Section 2 . La période coloniale

Le 6 août 1896, Madagascar devient officiellement une colonie française. La France instaure un gouvernement colonial, nomme le général Joseph Gallieni premier gouverneur général. Ce dernier tentera de briser l’aristocratie merina en interdisant la langue malgache et en contrant l’influence britannique et instaurant le français comme langue officielle. L’année suivante, Gallieni exile la reine Ranavalona III à la réunion, puis en Algérie. Durant ses neuf années à Madagascar, le Général Gallieni va entamer des actions visant à valoriser la nouvelle colonie. Il abolira l’esclavage et mettra en place un système d’impôt plus contraignant. Le gouvernement colonial s’attèlera ensuite au développement des infrastructures, des routes et

5 des écoles. L’exploitation économique de l’île basée sur l’exportation donne des résultats florissants.

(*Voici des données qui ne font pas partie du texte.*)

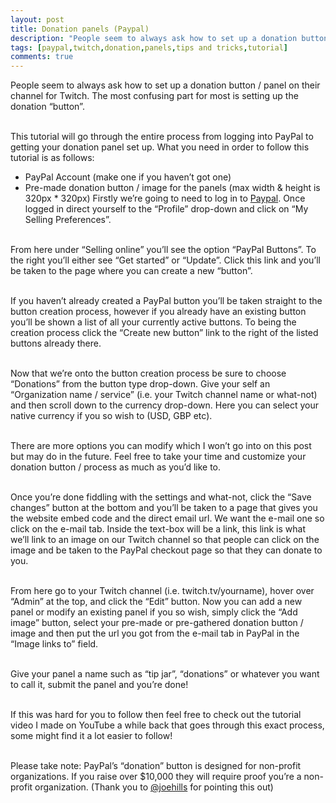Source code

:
 ```yaml
---
layout: post
title: Donation panels (Paypal)
description: "People seem to always ask how to set up a donation button / panel on their channel for Twitch. The most confusing part for most is setting up the donation “button”."
tags: [paypal,twitch,donation,panels,tips and tricks,tutorial]
comments: true
---
```


People seem to always ask how to set up a donation button / panel on their channel for Twitch. The most confusing part for most is setting up the donation “button”.

<br>This tutorial will go through the entire process from logging into PayPal to getting your donation panel set up. What you need in order to follow this tutorial is as follows:

* PayPal Account (make one if you haven’t got one)
* Pre-made donation button / image for the panels (max width & height is 320px * 320px) Firstly we’re going to need to log in to [Paypal](http://paypal.com). Once logged in direct yourself to the “Profile” drop-down and click on “My Selling Preferences”.

<br>From here under “Selling online” you’ll see the option “PayPal Buttons”. To the right you’ll either see “Get started” or “Update”. Click this link and you’ll be taken to the page where you can create a new “button”.

<br>If you haven’t already created a PayPal button you’ll be taken straight to the button creation process, however if you already have an existing button you’ll be shown a list of all your currently active buttons. To being the creation process click the “Create new button” link to the right of the listed buttons already there.

<br>Now that we’re onto the button creation process be sure to choose “Donations” from the button type drop-down. Give your self an “Organization name / service” (i.e. your Twitch channel name or what-not) and then scroll down to the currency drop-down. Here you can select your native currency if you so wish to (USD, GBP etc).

<br>There are more options you can modify which I won’t go into on this post but may do in the future. Feel free to take your time and customize your donation button / process as much as you’d like to. 

<br>Once you’re done fiddling with the settings and what-not, click the “Save changes” button at the bottom and you’ll be taken to a page that gives you the website embed code and the direct email url. We want the e-mail one so click on the e-mail tab. Inside the text-box will be a link, this link is what we’ll link to an image on our Twitch channel so that people can click on the image and be taken to the PayPal checkout page so that they can donate to you.

<br>From here go to your Twitch channel (i.e. twitch.tv/yourname), hover over “Admin” at the top, and click the “Edit” button. Now you can add a new panel or modify an existing panel if you so wish, simply click the “Add image” button, select your pre-made or pre-gathered donation button / image and then put the url you got from the e-mail tab in PayPal in the “Image links to” field.

<br>Give your panel a name such as “tip jar”, “donations” or whatever you want to call it, submit the panel and you’re done!

<br>If this was hard for you to follow then feel free to check out the tutorial video I made on YouTube a while back that goes through this exact process, some might find it a lot easier to follow! 

<br>Please take note: PayPal’s “donation” button is designed for non-profit organizations. If you raise over $10,000 they will require proof you’re a non-profit organization. (Thank you to [@joehills](http://twitter.com/joehills) for pointing this out)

On assiste cependant au développement du nationalisme malgache vers les années 1915 avec le mouvement VVS (vy vato sakelika).Mais le nationalisme malgache s’affirme réellement durant la seconde guerre et surtout après.Les figures de proue de ce nationalisme sont Jean Ralaimongo, Joseph Ravoahangy, Joseph Raseta. Mais l’apogée du nationalisme malgache sera l’insurrection du 29 mars 1947 dont le parti MDRM (mouvement démocratique de la rénovation malgache) sera considéré par les autorités coloniales comme le premier responsable. La répression française fera des milliers des victimes malgaches. Les années 1950 verront l’émergence de l’idée d’indépendance.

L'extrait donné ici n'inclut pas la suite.